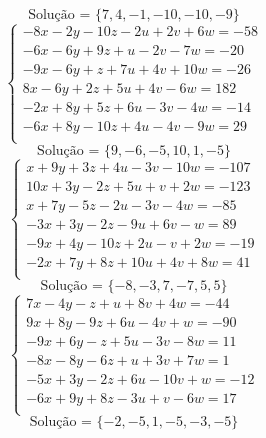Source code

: \documentclass[12pt,oneside,a4paper]{article}
\begin{document}
\begin{equation*}
\text{Solução = }\{7,4,-1,-10,-10,-9\}
\end{equation*}
\vspace{\baselineskip}
\begin{equation*}
\begin{cases}
-8x-2y-10z-2u+2v+6w=-58 \\
-6x-6y+9z+u-2v-7w=-20 \\
-9x-6y+z+7u+4v+10w=-26 \\
8x-6y+2z+5u+4v-6w=182 \\
-2x+8y+5z+6u-3v-4w=-14 \\
-6x+8y-10z+4u-4v-9w=29 \\
\end{cases}
\end{equation*}
\begin{equation*}
\text{Solução = }\{9,-6,-5,10,1,-5\}
\end{equation*}
\vspace{\baselineskip}
\begin{equation*}
\begin{cases}
x+9y+3z+4u-3v-10w=-107 \\
10x+3y-2z+5u+v+2w=-123 \\
x+7y-5z-2u-3v-4w=-85 \\
-3x+3y-2z-9u+6v-w=89 \\
-9x+4y-10z+2u-v+2w=-19 \\
-2x+7y+8z+10u+4v+8w=41 \\
\end{cases}
\end{equation*}
\begin{equation*}
\text{Solução = }\{-8,-3,7,-7,5,5\}
\end{equation*}
\vspace{\baselineskip}
\begin{equation*}
\begin{cases}
7x-4y-z+u+8v+4w=-44 \\
9x+8y-9z+6u-4v+w=-90 \\
-9x+6y-z+5u-3v-8w=11 \\
-8x-8y-6z+u+3v+7w=1 \\
-5x+3y-2z+6u-10v+w=-12 \\
-6x+9y+8z-3u+v-6w=17 \\
\end{cases}
\end{equation*}
\begin{equation*}
\text{Solução = }\{-2,-5,1,-5,-3,-5\}
\end{equation*}
\end{document}
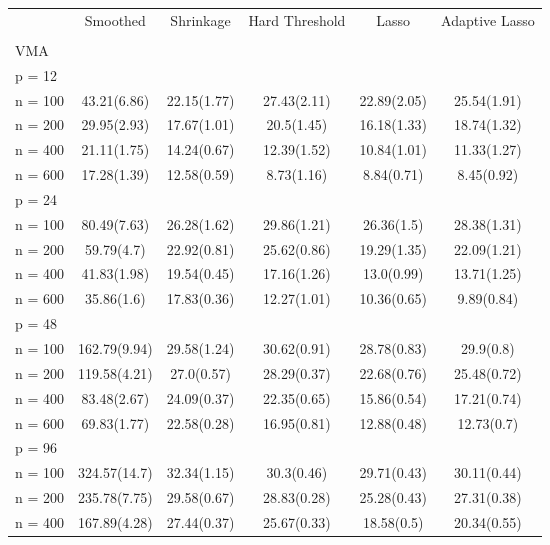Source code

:\begin{table}
\small
\begin{tabular}{l@{\hskip 0.4in}ccccc}
\\
& Smoothed   & Shrinkage & Hard Threshold  & Lasso & Adaptive Lasso\\
\\
VMA & & & & &\\
p = 12 & & & & &\\
\multicolumn{1}{r}{n = 100}&43.21(6.86)&22.15(1.77)&27.43(2.11)&22.89(2.05)&25.54(1.91)\\
\multicolumn{1}{r}{n = 200}&29.95(2.93)&17.67(1.01)&20.5(1.45)&16.18(1.33)&18.74(1.32)\\
\multicolumn{1}{r}{n = 400}&21.11(1.75)&14.24(0.67)&12.39(1.52)&10.84(1.01)&11.33(1.27)\\
\multicolumn{1}{r}{n = 600}&17.28(1.39)&12.58(0.59)&8.73(1.16)&8.84(0.71)&8.45(0.92)\\
p = 24 & & & & &\\
\multicolumn{1}{r}{n = 100}&80.49(7.63)&26.28(1.62)&29.86(1.21)&26.36(1.5)&28.38(1.31)\\
\multicolumn{1}{r}{n = 200}&59.79(4.7)&22.92(0.81)&25.62(0.86)&19.29(1.35)&22.09(1.21)\\
\multicolumn{1}{r}{n = 400}&41.83(1.98)&19.54(0.45)&17.16(1.26)&13.0(0.99)&13.71(1.25)\\
\multicolumn{1}{r}{n = 600}&35.86(1.6)&17.83(0.36)&12.27(1.01)&10.36(0.65)&9.89(0.84)\\
p = 48 & & & & &\\
\multicolumn{1}{r}{n = 100}&162.79(9.94)&29.58(1.24)&30.62(0.91)&28.78(0.83)&29.9(0.8)\\
\multicolumn{1}{r}{n = 200}&119.58(4.21)&27.0(0.57)&28.29(0.37)&22.68(0.76)&25.48(0.72)\\
\multicolumn{1}{r}{n = 400}&83.48(2.67)&24.09(0.37)&22.35(0.65)&15.86(0.54)&17.21(0.74)\\
\multicolumn{1}{r}{n = 600}&69.83(1.77)&22.58(0.28)&16.95(0.81)&12.88(0.48)&12.73(0.7)\\
p = 96 & & & & &\\
\multicolumn{1}{r}{n = 100}&324.57(14.7)&32.34(1.15)&30.3(0.46)&29.71(0.43)&30.11(0.44)\\
\multicolumn{1}{r}{n = 200}&235.78(7.75)&29.58(0.67)&28.83(0.28)&25.28(0.43)&27.31(0.38)\\
\multicolumn{1}{r}{n = 400}&167.89(4.28)&27.44(0.37)&25.67(0.33)&18.58(0.5)&20.34(0.55)\\

\end{tabular}
\end{table}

+-------+

## Task description:
Your copy should match the records above exactly, except that it contains no pictures.

## Answer for this exercise:
Source code

: \documentclass[12pt,oneside,a4paper]{article}
\begin{document}
\begin{equation*}
\text{Solução = }\{7,4,-1,-10,-10,-9\}
\end{equation*}
\vspace{\baselineskip}
\begin{equation*}
\begin{cases}
-8x-2y-10z-2u+2v+6w=-58 \\
-6x-6y+9z+u-2v-7w=-20 \\
-9x-6y+z+7u+4v+10w=-26 \\
8x-6y+2z+5u+4v-6w=182 \\
-2x+8y+5z+6u-3v-4w=-14 \\
-6x+8y-10z+4u-4v-9w=29 \\
\end{cases}
\end{equation*}
\begin{equation*}
\text{Solução = }\{9,-6,-5,10,1,-5\}
\end{equation*}
\vspace{\baselineskip}
\begin{equation*}
\begin{cases}
x+9y+3z+4u-3v-10w=-107 \\
10x+3y-2z+5u+v+2w=-123 \\
x+7y-5z-2u-3v-4w=-85 \\
-3x+3y-2z-9u+6v-w=89 \\
-9x+4y-10z+2u-v+2w=-19 \\
-2x+7y+8z+10u+4v+8w=41 \\
\end{cases}
\end{equation*}
\begin{equation*}
\text{Solução = }\{-8,-3,7,-7,5,5\}
\end{equation*}
\vspace{\baselineskip}
\begin{equation*}
\begin{cases}
7x-4y-z+u+8v+4w=-44 \\
9x+8y-9z+6u-4v+w=-90 \\
-9x+6y-z+5u-3v-8w=11 \\
-8x-8y-6z+u+3v+7w=1 \\
-5x+3y-2z+6u-10v+w=-12 \\
-6x+9y+8z-3u+v-6w=17 \\
\end{cases}
\end{equation*}
\begin{equation*}
\text{Solução = }\{-2,-5,1,-5,-3,-5\}
\end{equation*}
\end{document}
Source code

:\begin{table}
\small
\begin{tabular}{l@{\hskip 0.4in}ccccc}
\\
& Smoothed   & Shrinkage & Hard Threshold  & Lasso & Adaptive Lasso\\
\\
VMA & & & & &\\
p = 12 & & & & &\\
\multicolumn{1}{r}{n = 100}&43.21(6.86)&22.15(1.77)&27.43(2.11)&22.89(2.05)&25.54(1.91)\\
\multicolumn{1}{r}{n = 200}&29.95(2.93)&17.67(1.01)&20.5(1.45)&16.18(1.33)&18.74(1.32)\\
\multicolumn{1}{r}{n = 400}&21.11(1.75)&14.24(0.67)&12.39(1.52)&10.84(1.01)&11.33(1.27)\\
\multicolumn{1}{r}{n = 600}&17.28(1.39)&12.58(0.59)&8.73(1.16)&8.84(0.71)&8.45(0.92)\\
p = 24 & & & & &\\
\multicolumn{1}{r}{n = 100}&80.49(7.63)&26.28(1.62)&29.86(1.21)&26.36(1.5)&28.38(1.31)\\
\multicolumn{1}{r}{n = 200}&59.79(4.7)&22.92(0.81)&25.62(0.86)&19.29(1.35)&22.09(1.21)\\
\multicolumn{1}{r}{n = 400}&41.83(1.98)&19.54(0.45)&17.16(1.26)&13.0(0.99)&13.71(1.25)\\
\multicolumn{1}{r}{n = 600}&35.86(1.6)&17.83(0.36)&12.27(1.01)&10.36(0.65)&9.89(0.84)\\
p = 48 & & & & &\\
\multicolumn{1}{r}{n = 100}&162.79(9.94)&29.58(1.24)&30.62(0.91)&28.78(0.83)&29.9(0.8)\\
\multicolumn{1}{r}{n = 200}&119.58(4.21)&27.0(0.57)&28.29(0.37)&22.68(0.76)&25.48(0.72)\\
\multicolumn{1}{r}{n = 400}&83.48(2.67)&24.09(0.37)&22.35(0.65)&15.86(0.54)&17.21(0.74)\\
\multicolumn{1}{r}{n = 600}&69.83(1.77)&22.58(0.28)&16.95(0.81)&12.88(0.48)&12.73(0.7)\\
p = 96 & & & & &\\
\multicolumn{1}{r}{n = 100}&324.57(14.7)&32.34(1.15)&30.3(0.46)&29.71(0.43)&30.11(0.44)\\
\multicolumn{1}{r}{n = 200}&235.78(7.75)&29.58(0.67)&28.83(0.28)&25.28(0.43)&27.31(0.38)\\
\multicolumn{1}{r}{n = 400}&167.89(4.28)&27.44(0.37)&25.67(0.33)&18.58(0.5)&20.34(0.55)\\

\end{tabular}
\end{table}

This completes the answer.